The diet in my home, since I am the cook, is sybaritic. There is no meat, poultry, or fish. Butter is used sparingly replaced by a fruity, spicy extra virgin olive oil sourced from a beautiful hillside above Fiesole near Florence Italy. There is moderate use of salt and spices. White wine with dinner is necessary but it takes two days to finish a bottle.

 

This discipline began to break down. I found myself buying butter, not to mention eggs, at a rate unheard of in the near past. I became anxious as the shelves of the local grocery became sparser and sparser. The lack of toilet paper worried me less than the empty flour shelf. 

 

One treat after another was produced, all flaky and sweet and delicious. There were a few mistakes but they were learned by and the trend to richer foods did not abate. 

 

Then one evening with back-to-back Julia and Jacques tutorials on soufflés the zenith was reached. I should have seen it coming but my mind was cloudy with butterfat. The next morning with recipes flying out of the printer and post-it note tabs protruding from multiple cookbooks a plan was hatched. Tonight a simple but elegant cheese soufflé would be served for dinner. 

 

Eggs are not a part of my usual repertoire. I do understand their utility and the fascinating chemistry behind it. What I don’t like is messing with them. I will hold my nose on occasion to make a frittata with left over pasta and vegetables but I am usually chastised for not using enough of them. 

 

A soufflé is a dish whose very structure demands eggs. I failed to realize that I had succumbed to the allure of heavy cream, organic eggs, fresh creamery butter, and fine white flour. I had succumbed to the tyrants of technique and outcomes. 

 

About this time, my left foot, toes to be exact, began to ache. Years ago after a long hike the soreness did not fade away, and I asked the x-ray tech in my office to snap an x-ray. Sure enough, in plain sight the second toe showed signs of arthritis. I was in my late fifties and if this was the worst of it, I considered myself lucky. 

 

So, when my foot started to ache I chalked it up to the osteoarthritic joints. I thought my shoes were too tight and changed to a more broken in pair for daily wear. Then I decided that using the exercise bike in the basement was the aggravating agent and I cut back to every other day. Finally as I lay down to sleep the weigh of the bed sheet seemed excessive.

 

I determined that first thing in the morning I would take a full history and perform an exam. I would look at my foot, something I had feigned to do.

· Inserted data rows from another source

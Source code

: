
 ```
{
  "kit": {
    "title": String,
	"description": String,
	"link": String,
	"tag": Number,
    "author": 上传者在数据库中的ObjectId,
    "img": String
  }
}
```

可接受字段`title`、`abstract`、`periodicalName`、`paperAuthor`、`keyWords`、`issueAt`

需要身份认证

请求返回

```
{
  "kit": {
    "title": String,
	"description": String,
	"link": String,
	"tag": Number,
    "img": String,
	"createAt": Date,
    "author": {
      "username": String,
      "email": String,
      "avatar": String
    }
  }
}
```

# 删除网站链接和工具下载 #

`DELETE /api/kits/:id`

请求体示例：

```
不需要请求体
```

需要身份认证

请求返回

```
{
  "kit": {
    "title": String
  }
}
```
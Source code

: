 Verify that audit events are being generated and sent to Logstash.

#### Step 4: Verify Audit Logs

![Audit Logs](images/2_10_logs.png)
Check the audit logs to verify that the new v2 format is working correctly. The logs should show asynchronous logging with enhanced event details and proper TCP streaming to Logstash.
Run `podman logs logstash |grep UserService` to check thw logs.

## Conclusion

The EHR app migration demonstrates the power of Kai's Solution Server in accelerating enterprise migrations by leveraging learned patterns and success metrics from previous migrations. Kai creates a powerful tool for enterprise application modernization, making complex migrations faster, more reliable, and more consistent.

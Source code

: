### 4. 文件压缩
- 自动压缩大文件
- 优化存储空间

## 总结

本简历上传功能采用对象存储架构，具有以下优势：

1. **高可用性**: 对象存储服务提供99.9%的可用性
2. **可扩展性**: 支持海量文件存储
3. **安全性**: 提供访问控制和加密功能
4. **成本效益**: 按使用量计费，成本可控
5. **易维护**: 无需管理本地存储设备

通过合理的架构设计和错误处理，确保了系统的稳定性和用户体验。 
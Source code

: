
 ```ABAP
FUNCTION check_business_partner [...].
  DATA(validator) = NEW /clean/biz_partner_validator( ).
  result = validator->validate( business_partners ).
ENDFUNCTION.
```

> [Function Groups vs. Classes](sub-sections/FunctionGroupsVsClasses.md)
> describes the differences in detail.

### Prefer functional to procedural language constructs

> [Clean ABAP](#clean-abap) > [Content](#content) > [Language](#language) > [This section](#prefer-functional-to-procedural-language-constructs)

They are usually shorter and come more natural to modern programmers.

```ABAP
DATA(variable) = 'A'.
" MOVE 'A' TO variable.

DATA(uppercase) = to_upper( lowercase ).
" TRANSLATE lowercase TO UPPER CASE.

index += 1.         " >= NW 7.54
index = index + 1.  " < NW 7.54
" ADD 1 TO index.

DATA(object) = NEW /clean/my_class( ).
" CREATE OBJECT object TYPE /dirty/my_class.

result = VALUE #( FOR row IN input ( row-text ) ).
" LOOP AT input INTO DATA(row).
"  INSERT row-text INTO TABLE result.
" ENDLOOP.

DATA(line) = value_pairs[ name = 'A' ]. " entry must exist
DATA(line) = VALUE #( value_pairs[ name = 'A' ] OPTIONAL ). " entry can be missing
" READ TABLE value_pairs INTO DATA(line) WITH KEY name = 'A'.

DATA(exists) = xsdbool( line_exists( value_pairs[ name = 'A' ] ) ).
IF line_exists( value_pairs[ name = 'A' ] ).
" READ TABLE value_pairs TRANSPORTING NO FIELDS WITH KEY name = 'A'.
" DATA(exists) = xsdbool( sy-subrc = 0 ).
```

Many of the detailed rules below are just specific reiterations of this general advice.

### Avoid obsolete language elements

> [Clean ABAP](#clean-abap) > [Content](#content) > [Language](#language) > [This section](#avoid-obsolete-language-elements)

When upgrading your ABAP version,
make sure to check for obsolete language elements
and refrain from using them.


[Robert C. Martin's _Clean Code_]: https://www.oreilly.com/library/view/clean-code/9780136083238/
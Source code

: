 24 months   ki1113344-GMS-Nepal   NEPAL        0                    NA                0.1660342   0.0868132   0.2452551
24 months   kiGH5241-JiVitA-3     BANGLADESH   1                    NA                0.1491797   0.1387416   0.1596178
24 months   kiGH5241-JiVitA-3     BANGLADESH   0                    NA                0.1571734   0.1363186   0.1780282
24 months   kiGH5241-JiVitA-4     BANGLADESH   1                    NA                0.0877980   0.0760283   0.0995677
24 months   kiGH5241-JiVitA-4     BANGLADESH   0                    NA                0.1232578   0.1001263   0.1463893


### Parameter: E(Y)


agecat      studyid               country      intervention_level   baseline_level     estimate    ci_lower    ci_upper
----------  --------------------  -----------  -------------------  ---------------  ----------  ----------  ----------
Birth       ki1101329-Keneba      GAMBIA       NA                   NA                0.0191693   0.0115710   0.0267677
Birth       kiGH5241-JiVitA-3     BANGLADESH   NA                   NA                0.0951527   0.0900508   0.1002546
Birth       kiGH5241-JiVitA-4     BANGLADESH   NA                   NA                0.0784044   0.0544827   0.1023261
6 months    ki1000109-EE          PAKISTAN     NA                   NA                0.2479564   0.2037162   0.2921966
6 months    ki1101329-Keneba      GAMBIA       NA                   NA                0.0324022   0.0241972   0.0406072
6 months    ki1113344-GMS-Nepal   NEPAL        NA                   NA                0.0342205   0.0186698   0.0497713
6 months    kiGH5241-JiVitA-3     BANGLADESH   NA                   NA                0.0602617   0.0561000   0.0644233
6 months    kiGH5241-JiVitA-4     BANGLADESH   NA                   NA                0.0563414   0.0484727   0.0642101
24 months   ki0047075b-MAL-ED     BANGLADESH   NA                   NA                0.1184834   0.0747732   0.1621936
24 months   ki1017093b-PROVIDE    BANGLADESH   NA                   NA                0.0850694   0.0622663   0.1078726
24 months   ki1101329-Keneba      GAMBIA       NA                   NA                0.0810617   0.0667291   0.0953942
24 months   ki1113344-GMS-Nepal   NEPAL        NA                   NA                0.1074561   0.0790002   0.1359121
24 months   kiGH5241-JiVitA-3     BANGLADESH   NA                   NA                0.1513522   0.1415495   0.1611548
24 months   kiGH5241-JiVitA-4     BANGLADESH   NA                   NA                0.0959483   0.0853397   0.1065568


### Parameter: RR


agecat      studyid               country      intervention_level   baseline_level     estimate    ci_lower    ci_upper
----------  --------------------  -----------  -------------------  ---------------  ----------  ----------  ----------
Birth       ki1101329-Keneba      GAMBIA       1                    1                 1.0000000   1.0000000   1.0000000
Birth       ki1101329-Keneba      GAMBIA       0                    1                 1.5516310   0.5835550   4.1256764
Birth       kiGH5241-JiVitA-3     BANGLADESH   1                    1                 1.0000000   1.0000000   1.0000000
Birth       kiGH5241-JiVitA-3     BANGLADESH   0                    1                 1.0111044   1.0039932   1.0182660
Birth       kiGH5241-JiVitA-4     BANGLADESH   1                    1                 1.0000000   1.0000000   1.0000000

There, on this nearly forty years a vegetarian’s left foot was reddish swelling across the metatarsals.

 

This could not be, but it was – gout! How many times had I diagnosis this in other poor souls, and ordained the value of a low fat and a low protein diet. Denied them beer and dairy. How many times had I inwardly smirked while writing a prescription for a powerful anti-inflammatory, and ordered a test for uric acid blood levels. The memories came flooding back.  

 

And though doctors that treat themselves have fools for patients, there was no refuting this. I searched the medicine cabinet for a drug other than Tylenol and in the corner, hiding behind a large bottle of ignored multivitamins, was a small plastic container of ibuprofen.

 

I popped two rust colored pills into my mouth, walked into the kitchen, and extolled on the value of brown rice and vegetables. My behavior had bested me, to say nothing of the soufflé!